> **Exercise description**: Every line below that holds the string "RecoveryResult" should be copied.

Stored data entries:
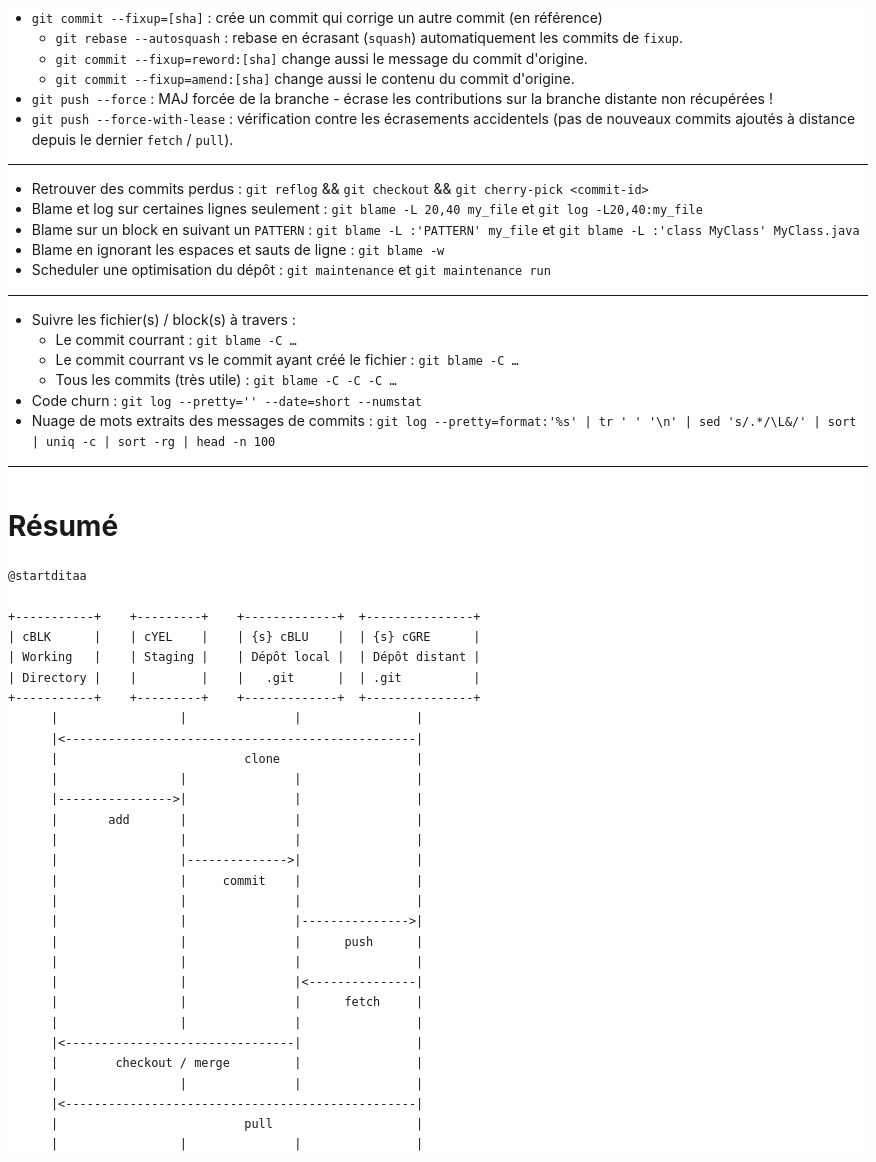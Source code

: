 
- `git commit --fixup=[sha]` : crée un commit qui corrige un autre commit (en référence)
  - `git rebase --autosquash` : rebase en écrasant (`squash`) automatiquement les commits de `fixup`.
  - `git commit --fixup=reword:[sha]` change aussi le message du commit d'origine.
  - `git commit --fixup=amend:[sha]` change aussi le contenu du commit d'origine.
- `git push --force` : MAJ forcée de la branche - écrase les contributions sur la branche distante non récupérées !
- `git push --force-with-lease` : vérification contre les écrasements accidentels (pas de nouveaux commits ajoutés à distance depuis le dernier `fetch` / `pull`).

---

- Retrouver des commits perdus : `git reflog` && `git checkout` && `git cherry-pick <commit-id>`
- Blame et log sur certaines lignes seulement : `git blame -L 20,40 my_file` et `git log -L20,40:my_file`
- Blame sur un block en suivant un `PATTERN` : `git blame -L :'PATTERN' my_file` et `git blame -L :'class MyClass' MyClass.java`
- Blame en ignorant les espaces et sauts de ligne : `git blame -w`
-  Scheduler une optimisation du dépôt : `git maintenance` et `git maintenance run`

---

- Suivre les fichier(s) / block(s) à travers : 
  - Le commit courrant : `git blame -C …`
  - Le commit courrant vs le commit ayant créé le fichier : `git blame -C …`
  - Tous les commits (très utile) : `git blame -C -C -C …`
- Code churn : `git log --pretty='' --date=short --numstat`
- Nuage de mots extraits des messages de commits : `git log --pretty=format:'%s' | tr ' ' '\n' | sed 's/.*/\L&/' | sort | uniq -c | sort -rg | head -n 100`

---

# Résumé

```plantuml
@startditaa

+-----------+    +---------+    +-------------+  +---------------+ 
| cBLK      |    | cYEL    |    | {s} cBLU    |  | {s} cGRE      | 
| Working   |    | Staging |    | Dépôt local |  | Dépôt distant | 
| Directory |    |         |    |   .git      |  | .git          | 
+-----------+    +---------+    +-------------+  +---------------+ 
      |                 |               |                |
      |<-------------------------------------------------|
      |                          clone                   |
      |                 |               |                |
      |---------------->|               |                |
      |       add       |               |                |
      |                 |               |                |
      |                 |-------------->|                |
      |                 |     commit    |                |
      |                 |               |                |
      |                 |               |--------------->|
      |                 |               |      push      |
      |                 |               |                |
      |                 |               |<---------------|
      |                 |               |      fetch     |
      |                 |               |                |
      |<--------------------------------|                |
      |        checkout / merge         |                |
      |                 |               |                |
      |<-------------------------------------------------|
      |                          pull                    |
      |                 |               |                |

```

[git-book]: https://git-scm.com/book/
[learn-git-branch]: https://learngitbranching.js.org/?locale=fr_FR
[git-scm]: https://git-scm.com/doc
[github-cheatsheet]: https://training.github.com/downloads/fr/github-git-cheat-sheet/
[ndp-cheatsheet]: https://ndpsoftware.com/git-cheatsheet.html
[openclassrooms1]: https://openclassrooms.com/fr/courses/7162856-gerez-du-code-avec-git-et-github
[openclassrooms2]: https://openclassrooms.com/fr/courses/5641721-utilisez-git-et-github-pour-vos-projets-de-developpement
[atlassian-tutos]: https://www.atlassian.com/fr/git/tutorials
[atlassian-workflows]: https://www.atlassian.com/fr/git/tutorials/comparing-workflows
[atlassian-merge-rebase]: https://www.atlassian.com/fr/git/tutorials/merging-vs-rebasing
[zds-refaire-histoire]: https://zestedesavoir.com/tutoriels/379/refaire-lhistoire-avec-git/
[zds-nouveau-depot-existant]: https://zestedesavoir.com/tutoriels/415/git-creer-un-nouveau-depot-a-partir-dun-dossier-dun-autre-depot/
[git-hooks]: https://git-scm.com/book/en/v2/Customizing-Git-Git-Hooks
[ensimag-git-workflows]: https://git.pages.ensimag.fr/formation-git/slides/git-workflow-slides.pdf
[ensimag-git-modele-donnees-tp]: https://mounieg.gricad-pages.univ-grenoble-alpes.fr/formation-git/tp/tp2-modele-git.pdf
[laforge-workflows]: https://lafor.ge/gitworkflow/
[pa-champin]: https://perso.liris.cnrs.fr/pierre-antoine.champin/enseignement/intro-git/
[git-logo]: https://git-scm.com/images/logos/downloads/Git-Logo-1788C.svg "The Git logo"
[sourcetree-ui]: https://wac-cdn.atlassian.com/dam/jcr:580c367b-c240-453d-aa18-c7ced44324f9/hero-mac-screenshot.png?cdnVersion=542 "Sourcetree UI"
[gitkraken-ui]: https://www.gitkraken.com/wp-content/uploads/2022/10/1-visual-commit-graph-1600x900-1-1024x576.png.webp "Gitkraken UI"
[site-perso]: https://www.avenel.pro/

==

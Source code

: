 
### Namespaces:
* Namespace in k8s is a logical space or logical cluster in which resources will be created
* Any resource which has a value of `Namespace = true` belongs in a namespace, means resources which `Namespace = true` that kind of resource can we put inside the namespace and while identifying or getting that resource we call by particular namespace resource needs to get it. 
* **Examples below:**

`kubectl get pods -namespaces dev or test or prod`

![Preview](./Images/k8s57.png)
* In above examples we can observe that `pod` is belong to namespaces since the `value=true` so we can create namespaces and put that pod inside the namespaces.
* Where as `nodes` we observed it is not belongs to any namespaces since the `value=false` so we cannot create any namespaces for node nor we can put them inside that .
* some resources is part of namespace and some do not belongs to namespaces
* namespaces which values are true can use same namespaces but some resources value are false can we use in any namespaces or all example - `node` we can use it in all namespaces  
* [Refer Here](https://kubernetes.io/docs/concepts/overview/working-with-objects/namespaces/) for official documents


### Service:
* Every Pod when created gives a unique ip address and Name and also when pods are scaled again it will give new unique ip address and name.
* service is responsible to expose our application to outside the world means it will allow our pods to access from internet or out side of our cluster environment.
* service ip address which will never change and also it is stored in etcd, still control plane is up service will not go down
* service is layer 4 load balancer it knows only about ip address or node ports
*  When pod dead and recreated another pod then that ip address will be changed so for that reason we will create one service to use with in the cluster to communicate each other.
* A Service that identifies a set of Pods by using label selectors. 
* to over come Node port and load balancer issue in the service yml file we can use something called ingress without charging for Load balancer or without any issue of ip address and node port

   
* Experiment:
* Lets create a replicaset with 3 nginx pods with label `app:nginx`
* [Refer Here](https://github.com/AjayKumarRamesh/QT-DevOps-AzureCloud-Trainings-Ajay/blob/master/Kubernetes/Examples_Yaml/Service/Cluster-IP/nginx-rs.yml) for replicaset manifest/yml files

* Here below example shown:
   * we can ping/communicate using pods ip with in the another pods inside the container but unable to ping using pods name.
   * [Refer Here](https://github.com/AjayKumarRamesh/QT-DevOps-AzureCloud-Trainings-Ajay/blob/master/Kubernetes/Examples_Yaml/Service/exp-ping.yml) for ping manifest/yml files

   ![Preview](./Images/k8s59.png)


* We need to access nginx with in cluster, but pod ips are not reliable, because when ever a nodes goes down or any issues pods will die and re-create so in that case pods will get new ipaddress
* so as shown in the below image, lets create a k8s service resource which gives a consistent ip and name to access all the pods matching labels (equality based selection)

* * *

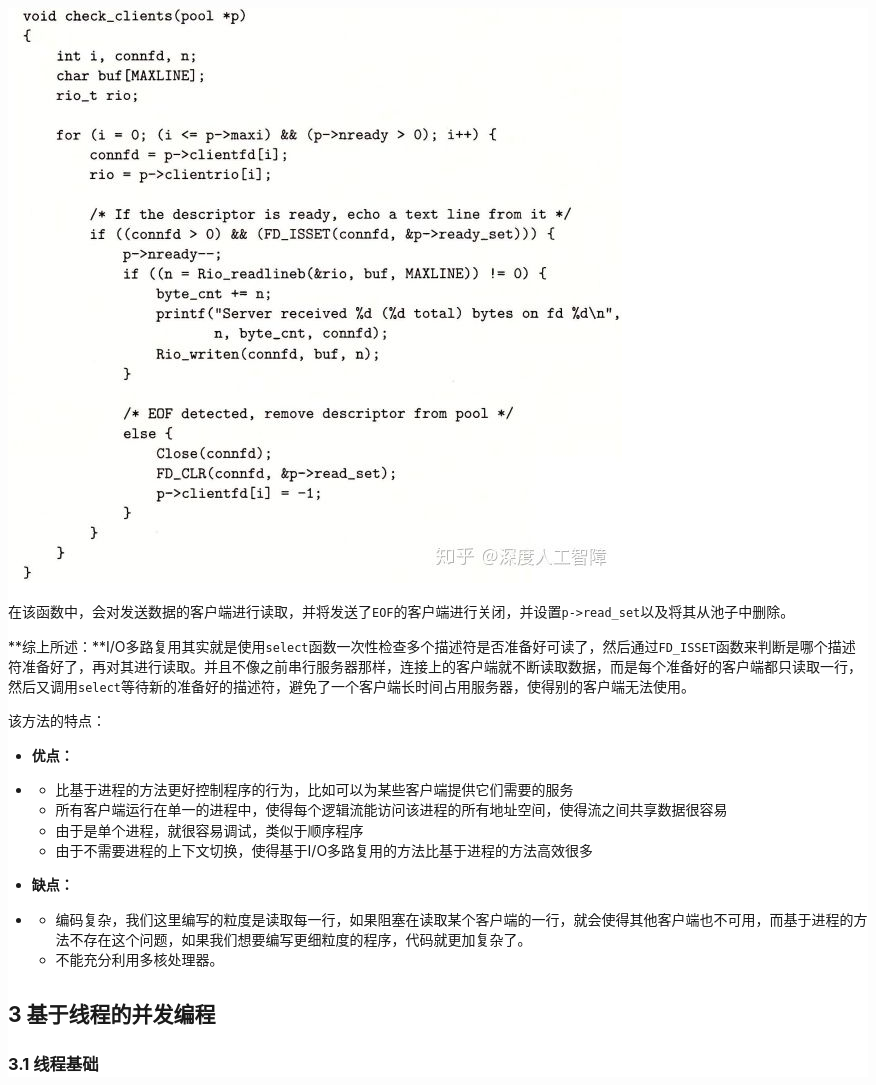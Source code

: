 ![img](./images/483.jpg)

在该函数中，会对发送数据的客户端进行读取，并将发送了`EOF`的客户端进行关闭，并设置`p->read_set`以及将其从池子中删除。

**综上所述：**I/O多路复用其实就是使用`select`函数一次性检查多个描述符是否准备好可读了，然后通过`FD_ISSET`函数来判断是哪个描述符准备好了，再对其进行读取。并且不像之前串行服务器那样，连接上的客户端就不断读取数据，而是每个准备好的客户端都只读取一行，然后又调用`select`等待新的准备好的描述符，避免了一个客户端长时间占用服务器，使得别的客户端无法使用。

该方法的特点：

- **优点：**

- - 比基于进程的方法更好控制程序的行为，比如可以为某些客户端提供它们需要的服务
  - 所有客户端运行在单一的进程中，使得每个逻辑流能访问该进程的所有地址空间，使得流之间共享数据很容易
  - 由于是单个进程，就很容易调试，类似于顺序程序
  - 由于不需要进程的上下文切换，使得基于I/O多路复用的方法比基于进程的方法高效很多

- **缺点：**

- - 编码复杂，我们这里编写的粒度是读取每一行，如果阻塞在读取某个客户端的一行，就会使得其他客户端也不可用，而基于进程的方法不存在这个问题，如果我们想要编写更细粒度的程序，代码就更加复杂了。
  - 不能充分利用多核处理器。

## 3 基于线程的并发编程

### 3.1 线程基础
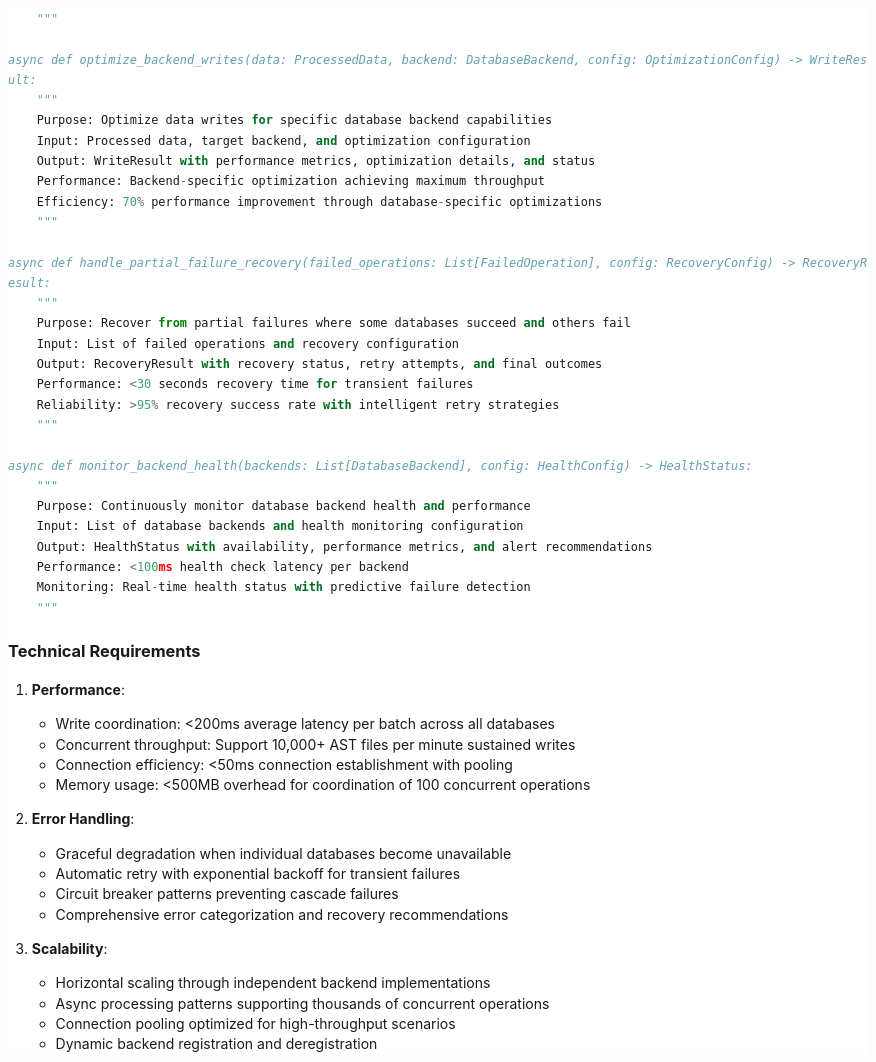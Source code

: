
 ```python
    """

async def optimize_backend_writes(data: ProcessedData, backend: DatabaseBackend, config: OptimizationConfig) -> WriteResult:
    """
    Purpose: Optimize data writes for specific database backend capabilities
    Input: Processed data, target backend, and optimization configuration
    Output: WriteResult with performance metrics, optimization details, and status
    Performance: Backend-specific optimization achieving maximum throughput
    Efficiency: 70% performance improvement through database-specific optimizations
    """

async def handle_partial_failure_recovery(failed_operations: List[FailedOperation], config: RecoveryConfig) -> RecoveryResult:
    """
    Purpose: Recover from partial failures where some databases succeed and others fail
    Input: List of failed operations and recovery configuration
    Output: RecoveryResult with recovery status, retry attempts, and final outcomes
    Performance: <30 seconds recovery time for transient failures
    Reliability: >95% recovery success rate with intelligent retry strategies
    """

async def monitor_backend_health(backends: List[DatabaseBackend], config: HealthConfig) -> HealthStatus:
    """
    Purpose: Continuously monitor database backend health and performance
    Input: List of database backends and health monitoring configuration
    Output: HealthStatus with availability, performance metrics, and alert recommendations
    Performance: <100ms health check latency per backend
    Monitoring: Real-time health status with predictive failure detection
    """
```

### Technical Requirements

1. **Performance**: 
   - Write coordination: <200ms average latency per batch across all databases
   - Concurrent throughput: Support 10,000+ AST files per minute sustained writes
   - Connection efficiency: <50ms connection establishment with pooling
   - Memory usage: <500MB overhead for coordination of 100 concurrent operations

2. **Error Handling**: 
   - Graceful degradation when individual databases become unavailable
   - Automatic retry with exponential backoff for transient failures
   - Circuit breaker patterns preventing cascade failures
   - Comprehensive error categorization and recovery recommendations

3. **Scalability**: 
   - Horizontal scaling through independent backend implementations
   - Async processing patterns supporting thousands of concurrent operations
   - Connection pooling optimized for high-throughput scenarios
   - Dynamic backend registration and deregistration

> **Written solution**:
async def handle_partial_failure_recovery(failed_operations: List[FailedOperation], config: RecoveryConfig) -> RecoveryResult:
    Output: RecoveryResult with recovery status, retry attempts, and final outcomes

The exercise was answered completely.